The contactless spending limit has now more than tripled since the start of the pandemic, in what Sunak said was a triumph of Brexit as the UK was no longer bound by EU spending limitations.
Last spring the limit was increased from £30 to £45 as shoppers began to favour contactless payments to avoid any possible contaminations during the early days of the pandemic.
Since then, the percentage of payments made contactlessly has skyrocketed, with nearly 90 per cent of all instore transactions made via contactless payment in 2020 according to Barclaycard.

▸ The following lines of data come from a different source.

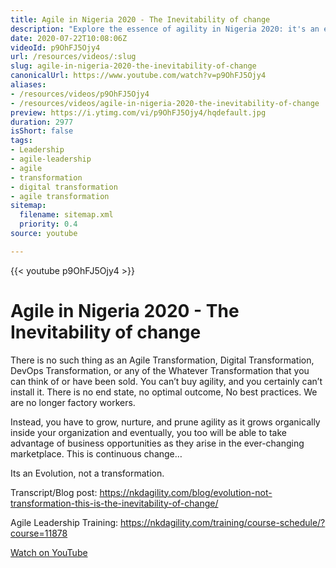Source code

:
 ```yaml
---
title: Agile in Nigeria 2020 - The Inevitability of change
description: "Explore the essence of agility in Nigeria 2020: it's an evolution, not a transformation. Embrace continuous change for lasting organisational growth."
date: 2020-07-22T10:08:06Z
videoId: p9OhFJ5Ojy4
url: /resources/videos/:slug
slug: agile-in-nigeria-2020-the-inevitability-of-change
canonicalUrl: https://www.youtube.com/watch?v=p9OhFJ5Ojy4
aliases:
- /resources/videos/p9OhFJ5Ojy4
- /resources/videos/agile-in-nigeria-2020-the-inevitability-of-change
preview: https://i.ytimg.com/vi/p9OhFJ5Ojy4/hqdefault.jpg
duration: 2977
isShort: false
tags:
- Leadership
- agile-leadership
- agile
- transformation
- digital transformation
- agile transformation
sitemap:
  filename: sitemap.xml
  priority: 0.4
source: youtube

---
```

{{< youtube p9OhFJ5Ojy4 >}}

# Agile in Nigeria 2020 - The Inevitability of change

There is no such thing as an Agile Transformation, Digital Transformation, DevOps Transformation, or any of the Whatever Transformation that you can think of or have been sold. You can’t buy agility, and you certainly can’t install it. There is no end state, no optimal outcome, No best practices. We are no longer factory workers.

Instead, you have to grow, nurture, and prune agility as it grows organically inside your organization and eventually, you too will be able to take advantage of business opportunities as they arise in the ever-changing marketplace. This is continuous change…

Its an Evolution, not a transformation.

Transcript/Blog post: https://nkdagility.com/blog/evolution-not-transformation-this-is-the-inevitability-of-change/

Agile Leadership Training: https://nkdagility.com/training/course-schedule/?course=11878

[Watch on YouTube](https://www.youtube.com/watch?v=p9OhFJ5Ojy4)

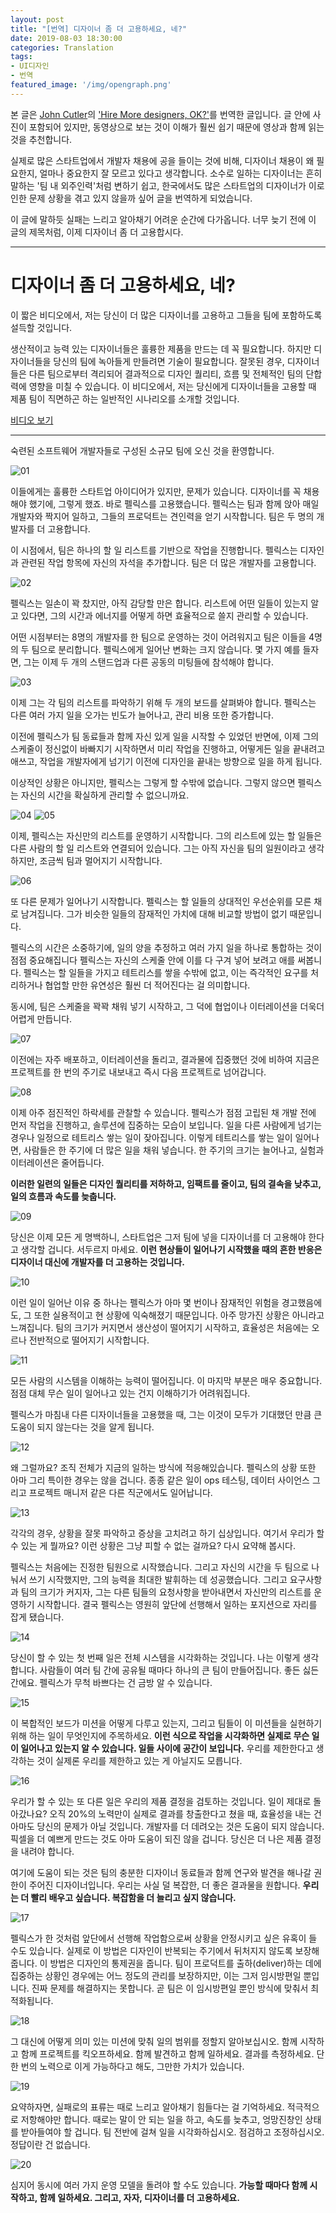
 ```yaml
---
layout: post
title: "[번역] 디자이너 좀 더 고용하세요, 네?"
date: 2019-08-03 18:30:00
categories: Translation
tags: 
- UI디자인
- 번역
featured_image: '/img/opengraph.png'
---
```

본 글은 [John Cutler](https://twitter.com/johncutlefish)의 ['Hire More designers, OK?'](https://amplitude.com/blog/hire-more-designers)를 번역한 글입니다. 글 안에 사진이 포함되어 있지만, 동영상으로 보는 것이 이해가 훨씬 쉽기 때문에 영상과 함께 읽는 것을 추천합니다. 

실제로 많은 스타트업에서 개발자 채용에 공을 들이는 것에 비해, 디자이너 채용이 왜 필요한지, 얼마나 중요한지 잘 모르고 있다고 생각합니다. 소수로 일하는 디자이너는 흔히 말하는 '팀 내 외주인력'처럼 변하기 쉽고, 한국에서도 많은 스타트업의 디자이너가 이로 인한 문제 상황을 겪고 있지 않을까 싶어 글을 번역하게 되었습니다.

이 글에 말하듯 실패는 느리고 알아채기 어려운 순간에 다가옵니다. 너무 늦기 전에 이 글의 제목처럼, 이제 디자이너 좀 더 고용합시다.

---

# 디자이너 좀 더 고용하세요, 네?

이 짧은 비디오에서, 저는 당신이 더 많은 디자이너를 고용하고 그들을 팀에 포함하도록 설득할 것입니다.

생산적이고 능력 있는 디자이너들은 훌륭한 제품을 만드는 데 꼭 필요합니다. 하지만 디자이너들을 당신의 팀에 녹아들게 만들려면 기술이 필요합니다. 잘못된 경우, 디자이너들은 다른 팀으로부터 격리되어 결과적으로 디자인 퀄리티, 흐름 및 전체적인 팀의 단합력에 영향을 미칠 수 있습니다. 이 비디오에서, 저는 당신에게 디자이너들을 고용할 때 제품 팀이 직면하곤 하는 일반적인 시나리오를 소개할 것입니다.


[비디오 보기](https://youtu.be/HdqX4A_3-bA)

---

숙련된 소프트웨어 개발자들로 구성된 소규모 팀에 오신 것을 환영합니다.

![01](/img/2019-08-03/01.jpeg)

이들에게는 훌륭한 스타트업 아이디어가 있지만, 문제가 있습니다. 디자이너를 꼭 채용해야 했기에, 그렇게 했죠. 바로 펠릭스를 고용했습니다. 펠릭스는 팀과 함께 앉아 매일 개발자와 짝지어 일하고, 그들의 프로덕트는 견인력을 얻기 시작합니다. 팀은 두 명의 개발자를 더 고용합니다. 

이 시점에서, 팀은 하나의 할 일 리스트를 기반으로 작업을 진행합니다. 펠릭스는 디자인과 관련된 작업 항목에 자신의 자석을 추가합니다. 팀은 더 많은 개발자를 고용합니다.

![02](/img/2019-08-03/02.jpeg)

펠릭스는 일손이 꽉 찼지만, 아직 감당할 만은 합니다. 리스트에 어떤 일들이 있는지 알고 있다면, 그의 시간과 에너지를 어떻게 하면 효율적으로 쓸지 관리할 수 있습니다. 

어떤 시점부터는 8명의 개발자를 한 팀으로 운영하는 것이 어려워지고 팀은 이들을 4명의 두 팀으로 분리합니다. 펠릭스에게 일어난 변화는 크지 않습니다. 몇 가지 예를 들자면, 그는 이제 두 개의 스탠드업과 다른 공동의 미팅들에 참석해야 합니다.

![03](/img/2019-08-03/03.jpeg)

이제 그는 각 팀의 리스트를 파악하기 위해 두 개의 보드를 살펴봐야 합니다. 펠릭스는 다른 여러 가지 일을 오가는 빈도가 늘어나고, 관리 비용 또한 증가합니다. 

이전에 펠릭스가 팀 동료들과 함께 자신 있게 일을 시작할 수 있었던 반면에, 이제 그의 스케줄이 정신없이 바빠지기 시작하면서 미리 작업을 진행하고, 어떻게든 일을 끝내려고 애쓰고, 작업을 개발자에게 넘기기 이전에 디자인을 끝내는 방향으로 일을 하게 됩니다. 

이상적인 상황은 아니지만, 펠릭스는 그렇게 할 수밖에 없습니다. 그렇지 않으면 펠릭스는 자신의 시간을 확실하게 관리할 수 없으니까요.

![04](/img/2019-08-03/04.jpeg)
![05](/img/2019-08-03/05.jpeg)

이제, 펠릭스는 자신만의 리스트를 운영하기 시작합니다. 그의 리스트에 있는 할 일들은 다른 사람의 할 일 리스트와 연결되어 있습니다. 그는 아직 자신을 팀의 일원이라고 생각하지만, 조금씩 팀과 멀어지기 시작합니다.

![06](/img/2019-08-03/06.jpeg)

또 다른 문제가 일어나기 시작합니다. 펠릭스는 할 일들의 상대적인 우선순위를 모른 채로 남겨집니다. 그가 비슷한 일들의 잠재적인 가치에 대해 비교할 방법이 없기 때문입니다. 

펠릭스의 시간은 소중하기에, 일의 양을 추정하고 여러 가지 일을 하나로 통합하는 것이 점점 중요해집니다 펠릭스는 자신의 스케줄 안에 이를 다 구겨 넣어 보려고 애를 써봅니다. 펠릭스는 할 일들을 가지고 테트리스를 쌓을 수밖에 없고, 이는 즉각적인 요구를 처리하거나 협업할 만한 유연성은 훨씬 더 적어진다는 걸 의미합니다. 

동시에, 팀은 스케줄을 꽉꽉 채워 넣기 시작하고, 그 덕에 협업이나 이터레이션을 더욱더 어렵게 만듭니다.

![07](/img/2019-08-03/07.jpeg)

이전에는 자주 배포하고, 이터레이션을 돌리고, 결과물에 집중했던 것에 비하여 지금은 프로젝트를 한 번의 주기로 내보내고 즉시 다음 프로젝트로 넘어갑니다.

![08](/img/2019-08-03/08.jpeg)

이제 아주 점진적인 하락세를 관찰할 수 있습니다. 펠릭스가 점점 고립된 채 개발 전에 먼저 작업을 진행하고, 솔루션에 집중하는 모습이 보입니다. 일을 다른 사람에게 넘기는 경우나 일정으로 테트리스 쌓는 일이 잦아집니다. 이렇게 테트리스를 쌓는 일이 일어나면, 사람들은 한 주기에 더 많은 일을 채워 넣습니다. 한 주기의 크기는 늘어나고, 실험과 이터레이션은 줄어듭니다.

**이러한 일련의 일들은 디자인 퀄리티를 저하하고, 임팩트를 줄이고, 팀의 결속을 낮추고, 일의 흐름과 속도를 늦춥니다.**

![09](/img/2019-08-03/09.jpeg)

당신은 이제 모든 게 명백하니, 스타트업은 그저 팀에 넣을 디자이너를 더 고용해야 한다고 생각할 겁니다. 서두르지 마세요. **이런 현상들이 일어나기 시작했을 때의 흔한 반응은 디자이너 대신에 개발자를 더 고용하는 것입니다.**

![10](/img/2019-08-03/10.jpeg)

이런 일이 일어난 이유 중 하나는 펠릭스가 아마 몇 번이나 잠재적인 위험을 경고했음에도, 그 또한 실용적이고 현 상황에 익숙해졌기 때문입니다. 아주 망가진 상황은 아니라고 느껴집니다. 팀의 크기가 커지면서 생산성이 떨어지기 시작하고, 효율성은 처음에는 오르나 전반적으로 떨어지기 시작합니다.

![11](/img/2019-08-03/11.jpeg)

모든 사람의 시스템을 이해하는 능력이 떨어집니다. 이 마지막 부분은 매우 중요합니다. 점점 대체 무슨 일이 일어나고 있는 건지 이해하기가 어려워집니다.

펠릭스가 마침내 다른 디자이너들을 고용했을 때, 그는 이것이 모두가 기대했던 만큼 큰 도움이 되지 않는다는 것을 알게 됩니다.

![12](/img/2019-08-03/12.jpeg)

왜 그럴까요? 조직 전체가 지금의 일하는 방식에 적응해있습니다. 펠릭스의 상황 또한 아마 그리 특이한 경우는 않을 겁니다. 종종 같은 일이 ops 테스팅, 데이터 사이언스 그리고 프로젝트 매니저 같은 다른 직군에서도 일어납니다.

![13](/img/2019-08-03/13.jpeg)

각각의 경우, 상황을 잘못 파악하고 증상을 고치려고 하기 십상입니다. 여기서 우리가 할 수 있는 게 뭘까요? 이런 상황은 그냥 피할 수 없는 걸까요? 다시 요약해 봅시다.

펠릭스는 처음에는 진정한 팀원으로 시작했습니다. 그리고 자신의 시간을 두 팀으로 나눠서 쓰기 시작했지만, 그의 능력을 최대한 발휘하는 데 성공했습니다. 그리고 요구사항과 팀의 크기가 커지자, 그는 다른 팀들의 요청사항을 받아내면서 자신만의 리스트를 운영하기 시작합니다. 결국 펠릭스는 영원히 앞단에 선행해서 일하는 포지션으로 자리를 잡게 됐습니다.

![14](/img/2019-08-03/14.jpeg)

당신이 할 수 있는 첫 번째 일은 전체 시스템을 시각화하는 것입니다. 나는 이렇게 생각합니다. 사람들이 여러 팀 간에 공유될 때마다 하나의 큰 팀이 만들어집니다. 좋든 싫든 간에요. 펠릭스가 무척 바쁘다는 건 금방 알 수 있습니다.

![15](/img/2019-08-03/15.jpeg)

이 복합적인 보드가 미션을 어떻게 다루고 있는지, 그리고 팀들이 이 미션들을 실현하기 위해 하는 일이 무엇인지에 주목하세요. **이런 식으로 작업을 시각화하면 실제로 무슨 일이 일어나고 있는지 알 수 있습니다. 일들 사이에 공간이 보입니다.** 우리를 제한한다고 생각하는 것이 실제론 우리를 제한하고 있는 게 아닐지도 모릅니다.

![16](/img/2019-08-03/16.jpeg)

우리가 할 수 있는 또 다른 일은 우리의 제품 결정을 검토하는 것입니다. 일이 제대로 돌아갔나요? 오직 20%의 노력만이 실제로 결과를 창출한다고 쳤을 때, 효율성을 내는 건 아마도 당신의 문제가 아닐 것입니다. 개발자를 더 데려오는 것은 도움이 되지 않습니다. 픽셀을 더 예쁘게 만드는 것도 아마 도움이 되진 않을 겁니다. 당신은 더 나은 제품 결정을 내려야 합니다.

여기에 도움이 되는 것은 팀의 충분한 디자이너 동료들과 함께 연구와 발견을 해나갈 권한이 주어진 디자이너입니다. 우리는 사실 덜 복잡한, 더 좋은 결과물을 원합니다. **우리는 더 빨리 배우고 싶습니다. 복잡함을 더 늘리고 싶지 않습니다.**

![17](/img/2019-08-03/17.jpeg)

펠릭스가 한 것처럼 앞단에서 선행해 작업함으로써 상황을 안정시키고 싶은 유혹이 들 수도 있습니다. 실제로 이 방법은 디자인이 반복되는 주기에서 뒤처지지 않도록 보장해줍니다. 이 방법은 디자인의 통제권을 줍니다. 팀이 프로덕트를 출하(deliver)하는 데에 집중하는 상황인 경우에는 어느 정도의 관리를 보장하지만, 이는 그저 임시방편일 뿐입니다. 진짜 문제를 해결하지는 못합니다. 곧 팀은 이 임시방편일 뿐인 방식에 맞춰서 최적화됩니다.

![18](/img/2019-08-03/18.jpeg)

그 대신에 어떻게 의미 있는 미션에 맞춰 일의 범위를 정할지 알아보십시오. 함께 시작하고 함께 프로젝트를 킥오프하세요. 함께 발견하고 함께 일하세요. 결과를 측정하세요. 단 한 번의 노력으로 이게 가능하다고 해도, 그만한 가치가 있습니다.

![19](/img/2019-08-03/19.jpeg)

요약하자면, 실패로의 표류는 때로 느리고 알아채기 힘들다는 걸 기억하세요. 적극적으로 저항해야만 합니다. 때로는 말이 안 되는 일을 하고, 속도를 늦추고, 엉망진창인 상태를 받아들여야 할 겁니다. 팀 전반에 걸쳐 일을 시각화하십시오. 점검하고 조정하십시오. 정답이란 건 없습니다.

![20](/img/2019-08-03/20.jpeg)

심지어 동시에 여러 가지 운영 모델을 돌려야 할 수도 있습니다. **가능할 때마다 함께 시작하고, 함께 일하세요. 그리고, 자자, 디자이너를 더 고용하세요.**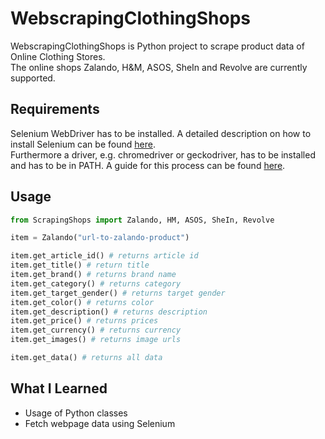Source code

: # WebscrapingClothingShops

WebscrapingClothingShops is Python project to scrape product data of Online Clothing Stores.  
The online shops Zalando, H&M, ASOS, SheIn and Revolve are currently supported.

## Requirements

Selenium WebDriver has to be installed. A detailed description on how to install Selenium can be found [here](https://selenium-python.readthedocs.io/installation.html).  
Furthermore a driver, e.g. chromedriver or geckodriver, has to be installed and has to be in PATH. A guide for this process can be found [here](https://www.selenium.dev/documentation/en/webdriver/driver_requirements/). 

## Usage

```python
from ScrapingShops import Zalando, HM, ASOS, SheIn, Revolve

item = Zalando("url-to-zalando-product")

item.get_article_id() # returns article id
item.get_title() # return title
item.get_brand() # returns brand name
item.get_category() # returns category
item.get_target_gender() # returns target gender
item.get_color() # returns color
item.get_description() # returns description
item.get_price() # returns prices
item.get_currency() # returns currency
item.get_images() # returns image urls

item.get_data() # returns all data

```

## What I Learned
- Usage of Python classes
- Fetch webpage data using Selenium
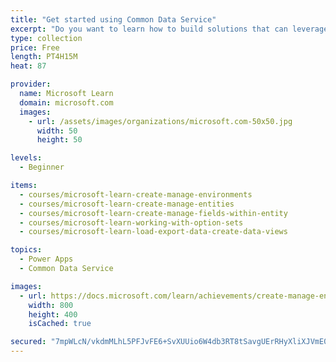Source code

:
 ```yaml
---
title: "Get started using Common Data Service"
excerpt: "Do you want to learn how to build solutions that can leverage a standardized data structure and work with other solutions sharing the same data model?  Do you want to extend the standard model to support custom solutions? This learning path will explain the concepts behind and benefits of Common Data Service. Creating an environment, entities, fields and options sets are also discussed."
type: collection
price: Free
length: PT4H15M
heat: 87

provider:
  name: Microsoft Learn
  domain: microsoft.com
  images:
    - url: /assets/images/organizations/microsoft.com-50x50.jpg
      width: 50
      height: 50

levels:
  - Beginner

items:
  - courses/microsoft-learn-create-manage-environments
  - courses/microsoft-learn-create-manage-entities
  - courses/microsoft-learn-create-manage-fields-within-entity
  - courses/microsoft-learn-working-with-option-sets
  - courses/microsoft-learn-load-export-data-create-data-views

topics:
  - Power Apps
  - Common Data Service

images:
  - url: https://docs.microsoft.com/learn/achievements/create-manage-environments-social.png
    width: 800
    height: 400
    isCached: true

secured: "7mpWLcN/vkdmMLhL5PFJvFE6+SvXUUio6W4db3RT8tSavgUErRHyXliXJVmE0ZSXCz7meHgml6Oam4Of9nqnNJbLP1J3kDuUbVLwQrUdUJ3gYeHqFF5AaruuDU4SfCwjVJRTMlnDaIhXTbBvE3kgs501nuDD6LOes0Jb9XvOWCi6CQqg86Nmywb+LuayJnZQkjFF6bE3Qpj1RmrcDBQZpdd/AUgev4Xr6+D9ntvxH0gX8FQO9EovMPLNCmfk6VXS6QIdbMMowpw7/JHNy0xKIOuSPewkdO9IcxIc5lj5Uc5+MnHRo8T1ZnkftOjcyO0M6SU0u5LWBt8jB3tMqQY/3D/ApcytJBO23ydJfjlWQGo=;CAYiSUsB31yO+SQitRJr1A=="
---
```


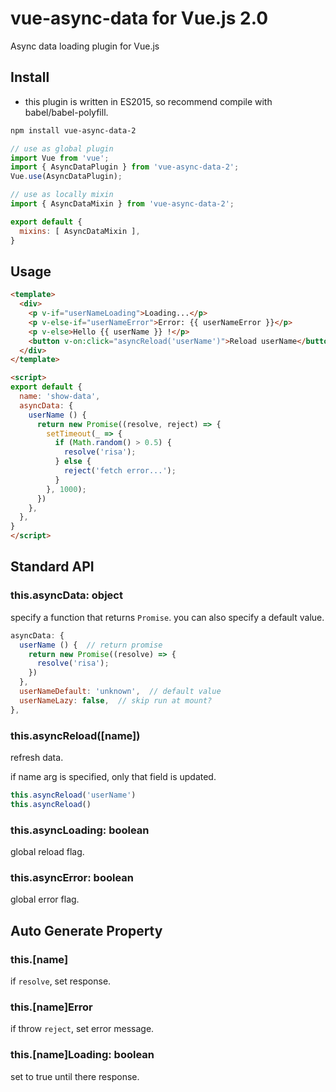 # vue-async-data for Vue.js 2.0

Async data loading plugin for Vue.js

## Install

- this plugin is written in ES2015,
  so recommend compile with babel/babel-polyfill.

``` bash
npm install vue-async-data-2
```

``` js
// use as global plugin
import Vue from 'vue';
import { AsyncDataPlugin } from 'vue-async-data-2';
Vue.use(AsyncDataPlugin);
```

``` js
// use as locally mixin
import { AsyncDataMixin } from 'vue-async-data-2';

export default {
  mixins: [ AsyncDataMixin ],
}
```

## Usage

``` html
<template>
  <div>
    <p v-if="userNameLoading">Loading...</p>
    <p v-else-if="userNameError">Error: {{ userNameError }}</p>
    <p v-else>Hello {{ userName }} !</p>
    <button v-on:click="asyncReload('userName')">Reload userName</button>
  </div>
</template>

<script>
export default {
  name: 'show-data',
  asyncData: {
    userName () {
      return new Promise((resolve, reject) => {
        setTimeout(_ => {
          if (Math.random() > 0.5) {
            resolve('risa');
          } else {
            reject('fetch error...');
          }
        }, 1000);
      })
    },
  },
}
</script>
```


## Standard API

### this.asyncData: object

specify a function that returns `Promise`.
you can also specify a default value.

```js
asyncData: {
  userName () {  // return promise
    return new Promise((resolve) => {
      resolve('risa');
    })
  },
  userNameDefault: 'unknown',  // default value
  userNameLazy: false,  // skip run at mount?
},
```

### this.asyncReload([name])

refresh data.

if name arg is specified, only that field is updated.

```js
this.asyncReload('userName')
this.asyncReload()
```


### this.asyncLoading: boolean

global reload flag.

### this.asyncError: boolean

global error flag.


## Auto Generate Property

### this.[name]

if `resolve`, set response.

### this.[name]Error

if throw `reject`, set error message.

### this.[name]Loading: boolean

set to true until there response.
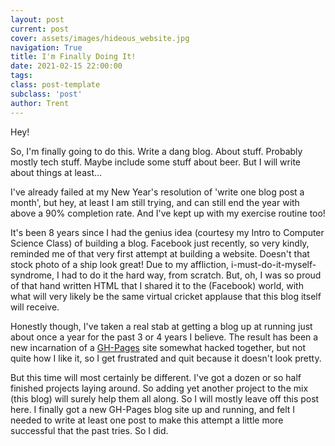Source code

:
 ```yaml
---
layout: post
current: post
cover: assets/images/hideous_website.jpg
navigation: True
title: I'm Finally Doing It!
date: 2021-02-15 22:00:00
tags:
class: post-template
subclass: 'post'
author: Trent
---
```


Hey!

So, I'm finally going to do this. Write a dang blog. About stuff. Probably mostly tech stuff. Maybe include some stuff about beer. But I will write about things at least...

I've already failed at my New Year's resolution of 'write one blog post a month', but hey, at least I am still trying, and can still end the year with above a 90% completion rate. And I've kept up with my exercise routine too!

It's been 8 years since I had the genius idea (courtesy my Intro to Computer Science Class) of building a blog. Facebook just recently, so very kindly, reminded me of that very first attempt at building a website. Doesn't that stock photo of a ship look great! Due to my affliction, i-must-do-it-myself-syndrome, I had to do it the hard way, from scratch. But, oh, I was so proud of that hand written HTML that I shared it to the (Facebook) world, with what will very likely be the same virtual cricket applause that this blog itself will receive.

Honestly though, I've taken a real stab at getting a blog up at running just about once a year for the past 3 or 4 years I believe. The result has been a new incarnation of a [GH-Pages](https://pages.github.com/) site somewhat hacked together, but not quite how I like it, so I get frustrated and quit because it doesn't look pretty.

But this time will most certainly be different. I've got a dozen or so half finished projects laying around. So adding yet another project to the mix (this blog) will surely help them all along. So I will mostly leave off this post here. I finally got a new GH-Pages blog site up and running, and felt I needed to write at least one post to make this attempt a little more successful that the past tries. So I did.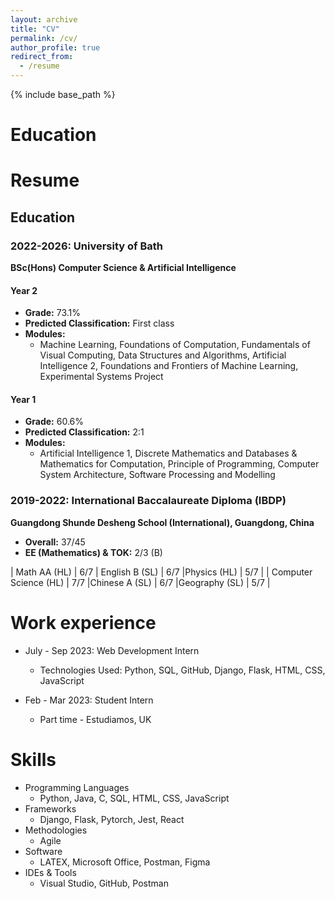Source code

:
 ```yaml
---
layout: archive
title: "CV"
permalink: /cv/
author_profile: true
redirect_from:
  - /resume
---
```


{% include base_path %}

Education
======
# Resume

## Education

### 2022-2026: University of Bath
**BSc(Hons) Computer Science & Artificial Intelligence**

#### Year 2
- **Grade:** 73.1%
- **Predicted Classification:** First class
- **Modules:**
  - Machine Learning, Foundations of Computation, Fundamentals of Visual Computing, Data Structures and Algorithms, Artificial Intelligence 2, Foundations and Frontiers of Machine Learning, Experimental Systems Project

#### Year 1
- **Grade:** 60.6%
- **Predicted Classification:** 2:1
- **Modules:**
  - Artificial Intelligence 1, Discrete Mathematics and Databases & Mathematics for Computation, Principle of Programming, Computer System Architecture, Software Processing and Modelling

### 2019-2022: International Baccalaureate Diploma (IBDP)
**Guangdong Shunde Desheng School (International), Guangdong, China**

- **Overall:** 37/45
- **EE (Mathematics) & TOK:** 2/3 (B)

| Math AA (HL)            | 6/7  | English B (SL)        | 6/7       |Physics (HL)          | 5/7       |
|  Computer Science (HL) | 7/7       |Chinese A (SL)        | 6/7       |Geography (SL)        | 5/7       |


Work experience
======
* July - Sep 2023: Web Development Intern
  * Technologies Used: Python, SQL, GitHub, Django, Flask, HTML, CSS, JavaScript

* Feb - Mar 2023: Student Intern
  * Part time - Estudiamos, UK 
  
Skills
======
* Programming Languages
  * Python, Java, C, SQL, HTML, CSS, JavaScript
* Frameworks
  * Django, Flask, Pytorch, Jest, React
* Methodologies
  * Agile 
* Software
  * LATEX, Microsoft Office, Postman, Figma
* IDEs & Tools
  * Visual Studio, GitHub, Postman


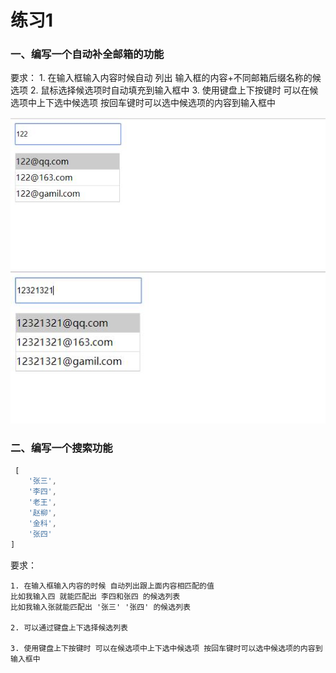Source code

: # 练习1

### 一、编写一个自动补全邮箱的功能

要求：
    1. 在输入框输入内容时候自动 列出 输入框的内容+不同邮箱后缀名称的候选项
    2. 鼠标选择候选项时自动填充到输入框中
    3. 使用键盘上下按键时 可以在候选项中上下选中候选项 按回车键时可以选中候选项的内容到输入框中


![img](./img/mail1.jpg)
![img](./img/mail2.jpg)


### 二、编写一个搜索功能

```js
 [
    '张三',
    '李四',
    '老王',
    '赵柳',
    '金科',
    '张四'
]
```

要求：

    1. 在输入框输入内容的时候 自动列出跟上面内容相匹配的值
    比如我输入四 就能匹配出 李四和张四 的候选列表 
    比如我输入张就能匹配出 '张三' '张四' 的候选列表 

    2. 可以通过键盘上下选择候选列表

    3. 使用键盘上下按键时 可以在候选项中上下选中候选项 按回车键时可以选中候选项的内容到输入框中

While the contactless limit will be legally in place from today, card and payment providers will take time to implement the changes, meaning shoppers could not have access to the higher limits until later this year.
“As we begin to open the UK economy and people return to the high street, the contactless limit increase will make it easier than ever before for people to pay for their shopping, providing a welcome boost to retail that will protect jobs and drive growth,” Sunak said.
Despite its potential to boost retail sales, some have warned that it opens up new opportunities for card fraudsters and puts the millions of UK citizens who still relay on cash at greater risk.
Fujitsu’s Ian Bradbury said: “The move to contactless shouldn’t come at the expense of wider society. There is a lot to admire about the prospect of a 100 per cent cashless society including increased security, accessibility and convenience day-to-day.
“However, the reality is that we have a long way to go and there are still large proportions of society who rely on cash; recent research found that nearly 2.2 million people in the UK use cash for all of their daily transactions.”